[DATA FOR ANALYSIS]
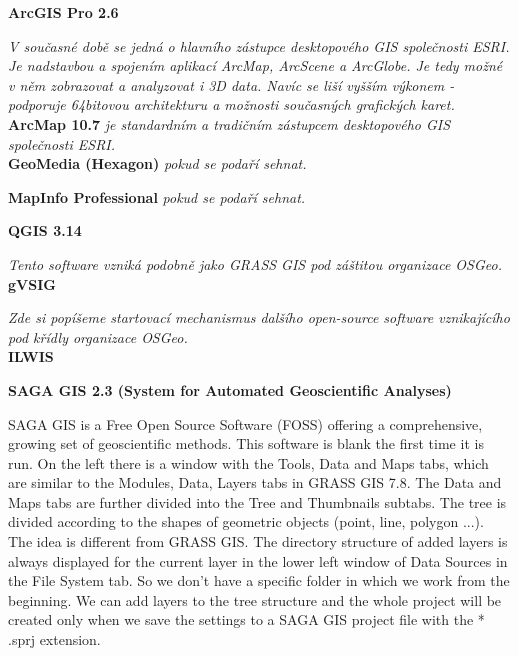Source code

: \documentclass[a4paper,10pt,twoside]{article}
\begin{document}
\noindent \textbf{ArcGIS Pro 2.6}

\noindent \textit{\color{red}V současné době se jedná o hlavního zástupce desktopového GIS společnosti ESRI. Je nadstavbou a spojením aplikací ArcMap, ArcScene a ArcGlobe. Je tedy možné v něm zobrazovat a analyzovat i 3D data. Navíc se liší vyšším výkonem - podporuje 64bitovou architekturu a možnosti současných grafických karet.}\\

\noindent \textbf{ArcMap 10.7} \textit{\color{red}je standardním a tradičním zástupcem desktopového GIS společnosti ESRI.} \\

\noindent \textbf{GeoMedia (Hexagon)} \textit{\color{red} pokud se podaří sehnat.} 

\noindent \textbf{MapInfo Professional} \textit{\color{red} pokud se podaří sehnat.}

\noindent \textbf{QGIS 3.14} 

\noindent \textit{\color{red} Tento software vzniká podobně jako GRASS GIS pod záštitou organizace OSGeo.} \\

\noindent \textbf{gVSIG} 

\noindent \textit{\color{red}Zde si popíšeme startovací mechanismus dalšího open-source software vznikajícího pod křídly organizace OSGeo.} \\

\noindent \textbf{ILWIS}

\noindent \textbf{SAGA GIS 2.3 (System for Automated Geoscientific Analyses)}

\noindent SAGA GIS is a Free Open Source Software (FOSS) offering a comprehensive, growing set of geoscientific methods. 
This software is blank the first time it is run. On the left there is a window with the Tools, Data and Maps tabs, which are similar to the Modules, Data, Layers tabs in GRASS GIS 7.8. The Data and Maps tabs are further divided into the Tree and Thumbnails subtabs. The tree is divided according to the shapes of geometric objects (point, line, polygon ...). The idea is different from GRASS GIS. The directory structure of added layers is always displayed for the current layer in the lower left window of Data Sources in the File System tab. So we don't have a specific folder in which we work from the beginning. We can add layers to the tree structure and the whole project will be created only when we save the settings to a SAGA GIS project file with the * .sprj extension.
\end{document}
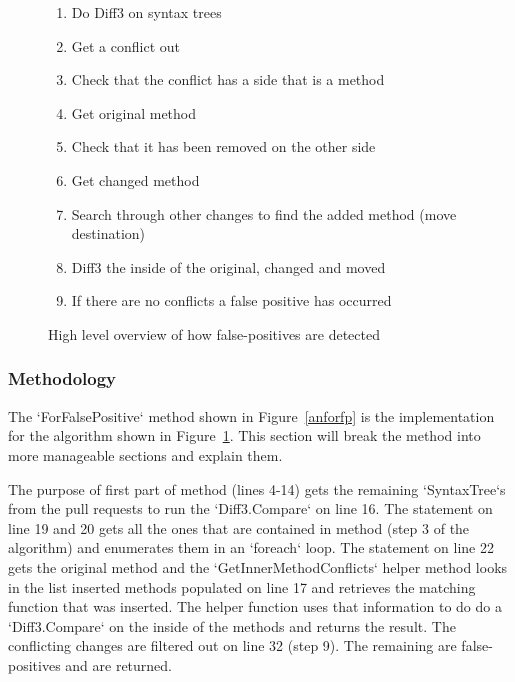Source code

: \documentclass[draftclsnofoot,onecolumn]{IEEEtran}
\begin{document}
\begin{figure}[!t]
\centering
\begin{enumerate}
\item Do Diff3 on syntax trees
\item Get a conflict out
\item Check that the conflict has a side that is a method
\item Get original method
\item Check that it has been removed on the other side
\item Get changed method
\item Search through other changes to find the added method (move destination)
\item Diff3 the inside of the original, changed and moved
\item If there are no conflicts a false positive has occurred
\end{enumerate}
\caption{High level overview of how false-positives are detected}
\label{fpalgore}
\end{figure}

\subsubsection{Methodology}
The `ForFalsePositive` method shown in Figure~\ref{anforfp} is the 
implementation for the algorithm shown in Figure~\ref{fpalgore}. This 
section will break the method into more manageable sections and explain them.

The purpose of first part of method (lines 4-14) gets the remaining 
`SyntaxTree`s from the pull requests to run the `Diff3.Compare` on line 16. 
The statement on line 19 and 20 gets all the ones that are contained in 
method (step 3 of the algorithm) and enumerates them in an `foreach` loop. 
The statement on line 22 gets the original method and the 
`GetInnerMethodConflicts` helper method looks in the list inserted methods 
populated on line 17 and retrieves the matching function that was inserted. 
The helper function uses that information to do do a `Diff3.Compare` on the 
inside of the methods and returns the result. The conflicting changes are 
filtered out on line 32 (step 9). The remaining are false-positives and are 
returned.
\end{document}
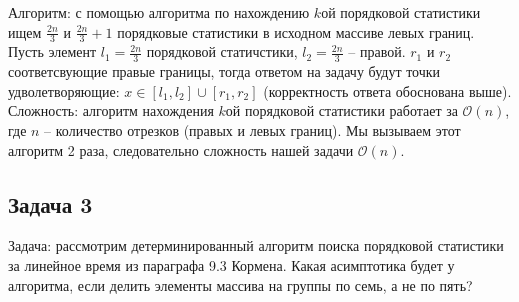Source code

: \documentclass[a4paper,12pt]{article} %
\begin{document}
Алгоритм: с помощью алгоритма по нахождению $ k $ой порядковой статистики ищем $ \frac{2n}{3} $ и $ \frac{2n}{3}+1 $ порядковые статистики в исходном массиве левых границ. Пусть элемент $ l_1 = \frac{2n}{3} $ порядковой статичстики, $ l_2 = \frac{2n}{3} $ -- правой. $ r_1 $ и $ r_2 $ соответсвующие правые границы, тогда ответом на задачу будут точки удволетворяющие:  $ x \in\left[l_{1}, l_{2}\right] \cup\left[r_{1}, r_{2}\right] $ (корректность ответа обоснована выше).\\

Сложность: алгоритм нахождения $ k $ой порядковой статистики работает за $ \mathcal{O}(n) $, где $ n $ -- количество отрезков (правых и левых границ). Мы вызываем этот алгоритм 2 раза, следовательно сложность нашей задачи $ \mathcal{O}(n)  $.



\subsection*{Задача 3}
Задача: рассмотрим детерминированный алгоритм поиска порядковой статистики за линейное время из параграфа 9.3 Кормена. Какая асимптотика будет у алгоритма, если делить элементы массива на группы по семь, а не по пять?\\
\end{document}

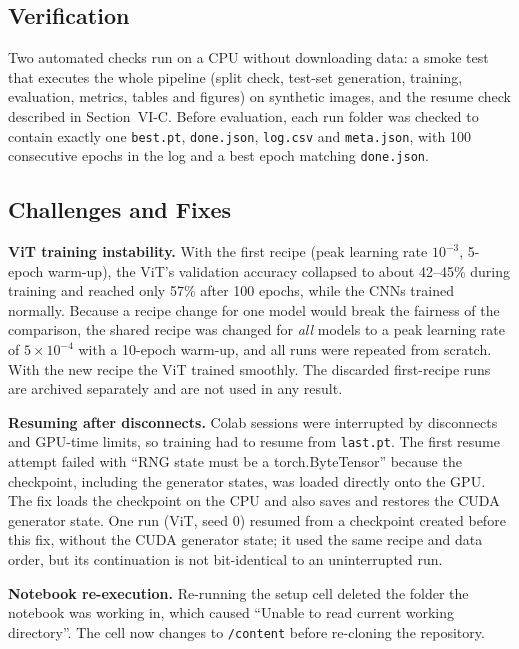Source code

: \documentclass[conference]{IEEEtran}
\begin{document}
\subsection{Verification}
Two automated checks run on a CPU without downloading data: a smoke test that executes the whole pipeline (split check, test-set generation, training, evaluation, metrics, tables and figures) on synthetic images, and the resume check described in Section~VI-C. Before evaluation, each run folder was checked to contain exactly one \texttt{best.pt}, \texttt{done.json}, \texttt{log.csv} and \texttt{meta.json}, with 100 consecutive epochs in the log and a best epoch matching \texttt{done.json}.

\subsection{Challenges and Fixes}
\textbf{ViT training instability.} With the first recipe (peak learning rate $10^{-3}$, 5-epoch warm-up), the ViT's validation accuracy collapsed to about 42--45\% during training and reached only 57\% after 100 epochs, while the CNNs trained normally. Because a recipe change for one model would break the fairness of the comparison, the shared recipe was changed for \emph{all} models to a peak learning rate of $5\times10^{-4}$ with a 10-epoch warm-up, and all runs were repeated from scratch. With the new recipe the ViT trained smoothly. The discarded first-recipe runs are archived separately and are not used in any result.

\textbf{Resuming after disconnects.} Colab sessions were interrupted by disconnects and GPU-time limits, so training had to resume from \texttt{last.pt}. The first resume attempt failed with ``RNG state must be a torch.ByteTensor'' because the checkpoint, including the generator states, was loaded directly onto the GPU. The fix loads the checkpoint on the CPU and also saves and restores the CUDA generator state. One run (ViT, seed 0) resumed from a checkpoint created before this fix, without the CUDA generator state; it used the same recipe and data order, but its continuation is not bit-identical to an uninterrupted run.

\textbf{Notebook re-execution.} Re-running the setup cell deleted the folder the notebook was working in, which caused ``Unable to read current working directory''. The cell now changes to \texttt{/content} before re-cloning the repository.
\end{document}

[EXERCISE DIRECTIONS]
Give back the whole listing exactly as it stands. No pictures belong in the copy.

[TASK RESPONSE]
Source code

: \documentclass[a4paper,10pt,twoside]{article}
\begin{document}
\noindent \textbf{ArcGIS Pro 2.6}

\noindent \textit{\color{red}V současné době se jedná o hlavního zástupce desktopového GIS společnosti ESRI. Je nadstavbou a spojením aplikací ArcMap, ArcScene a ArcGlobe. Je tedy možné v něm zobrazovat a analyzovat i 3D data. Navíc se liší vyšším výkonem - podporuje 64bitovou architekturu a možnosti současných grafických karet.}\\

\noindent \textbf{ArcMap 10.7} \textit{\color{red}je standardním a tradičním zástupcem desktopového GIS společnosti ESRI.} \\

\noindent \textbf{GeoMedia (Hexagon)} \textit{\color{red} pokud se podaří sehnat.} 

\noindent \textbf{MapInfo Professional} \textit{\color{red} pokud se podaří sehnat.}

\noindent \textbf{QGIS 3.14} 

\noindent \textit{\color{red} Tento software vzniká podobně jako GRASS GIS pod záštitou organizace OSGeo.} \\

\noindent \textbf{gVSIG} 

\noindent \textit{\color{red}Zde si popíšeme startovací mechanismus dalšího open-source software vznikajícího pod křídly organizace OSGeo.} \\

\noindent \textbf{ILWIS}

\noindent \textbf{SAGA GIS 2.3 (System for Automated Geoscientific Analyses)}

\noindent SAGA GIS is a Free Open Source Software (FOSS) offering a comprehensive, growing set of geoscientific methods. 
This software is blank the first time it is run. On the left there is a window with the Tools, Data and Maps tabs, which are similar to the Modules, Data, Layers tabs in GRASS GIS 7.8. The Data and Maps tabs are further divided into the Tree and Thumbnails subtabs. The tree is divided according to the shapes of geometric objects (point, line, polygon ...). The idea is different from GRASS GIS. The directory structure of added layers is always displayed for the current layer in the lower left window of Data Sources in the File System tab. So we don't have a specific folder in which we work from the beginning. We can add layers to the tree structure and the whole project will be created only when we save the settings to a SAGA GIS project file with the * .sprj extension.
\end{document}
Source code

: \documentclass[draftclsnofoot,onecolumn]{IEEEtran}
\begin{document}
\begin{figure}[!t]
\centering
\begin{enumerate}
\item Do Diff3 on syntax trees
\item Get a conflict out
\item Check that the conflict has a side that is a method
\item Get original method
\item Check that it has been removed on the other side
\item Get changed method
\item Search through other changes to find the added method (move destination)
\item Diff3 the inside of the original, changed and moved
\item If there are no conflicts a false positive has occurred
\end{enumerate}
\caption{High level overview of how false-positives are detected}
\label{fpalgore}
\end{figure}

\subsubsection{Methodology}
The `ForFalsePositive` method shown in Figure~\ref{anforfp} is the 
implementation for the algorithm shown in Figure~\ref{fpalgore}. This 
section will break the method into more manageable sections and explain them.

The purpose of first part of method (lines 4-14) gets the remaining 
`SyntaxTree`s from the pull requests to run the `Diff3.Compare` on line 16. 
The statement on line 19 and 20 gets all the ones that are contained in 
method (step 3 of the algorithm) and enumerates them in an `foreach` loop. 
The statement on line 22 gets the original method and the 
`GetInnerMethodConflicts` helper method looks in the list inserted methods 
populated on line 17 and retrieves the matching function that was inserted. 
The helper function uses that information to do do a `Diff3.Compare` on the 
inside of the methods and returns the result. The conflicting changes are 
filtered out on line 32 (step 9). The remaining are false-positives and are 
returned.
\end{document}
Source code

: \documentclass[a4paper,12pt]{article} %
\begin{document}
Алгоритм: с помощью алгоритма по нахождению $ k $ой порядковой статистики ищем $ \frac{2n}{3} $ и $ \frac{2n}{3}+1 $ порядковые статистики в исходном массиве левых границ. Пусть элемент $ l_1 = \frac{2n}{3} $ порядковой статичстики, $ l_2 = \frac{2n}{3} $ -- правой. $ r_1 $ и $ r_2 $ соответсвующие правые границы, тогда ответом на задачу будут точки удволетворяющие:  $ x \in\left[l_{1}, l_{2}\right] \cup\left[r_{1}, r_{2}\right] $ (корректность ответа обоснована выше).\\

Сложность: алгоритм нахождения $ k $ой порядковой статистики работает за $ \mathcal{O}(n) $, где $ n $ -- количество отрезков (правых и левых границ). Мы вызываем этот алгоритм 2 раза, следовательно сложность нашей задачи $ \mathcal{O}(n)  $.



\subsection*{Задача 3}
Задача: рассмотрим детерминированный алгоритм поиска порядковой статистики за линейное время из параграфа 9.3 Кормена. Какая асимптотика будет у алгоритма, если делить элементы массива на группы по семь, а не по пять?\\
\end{document}

Source code

: \documentclass[conference]{IEEEtran}
\begin{document}
\subsection{Verification}
Two automated checks run on a CPU without downloading data: a smoke test that executes the whole pipeline (split check, test-set generation, training, evaluation, metrics, tables and figures) on synthetic images, and the resume check described in Section~VI-C. Before evaluation, each run folder was checked to contain exactly one \texttt{best.pt}, \texttt{done.json}, \texttt{log.csv} and \texttt{meta.json}, with 100 consecutive epochs in the log and a best epoch matching \texttt{done.json}.

\subsection{Challenges and Fixes}
\textbf{ViT training instability.} With the first recipe (peak learning rate $10^{-3}$, 5-epoch warm-up), the ViT's validation accuracy collapsed to about 42--45\% during training and reached only 57\% after 100 epochs, while the CNNs trained normally. Because a recipe change for one model would break the fairness of the comparison, the shared recipe was changed for \emph{all} models to a peak learning rate of $5\times10^{-4}$ with a 10-epoch warm-up, and all runs were repeated from scratch. With the new recipe the ViT trained smoothly. The discarded first-recipe runs are archived separately and are not used in any result.

\textbf{Resuming after disconnects.} Colab sessions were interrupted by disconnects and GPU-time limits, so training had to resume from \texttt{last.pt}. The first resume attempt failed with ``RNG state must be a torch.ByteTensor'' because the checkpoint, including the generator states, was loaded directly onto the GPU. The fix loads the checkpoint on the CPU and also saves and restores the CUDA generator state. One run (ViT, seed 0) resumed from a checkpoint created before this fix, without the CUDA generator state; it used the same recipe and data order, but its continuation is not bit-identical to an uninterrupted run.

\textbf{Notebook re-execution.} Re-running the setup cell deleted the folder the notebook was working in, which caused ``Unable to read current working directory''. The cell now changes to \texttt{/content} before re-cloning the repository.
\end{document}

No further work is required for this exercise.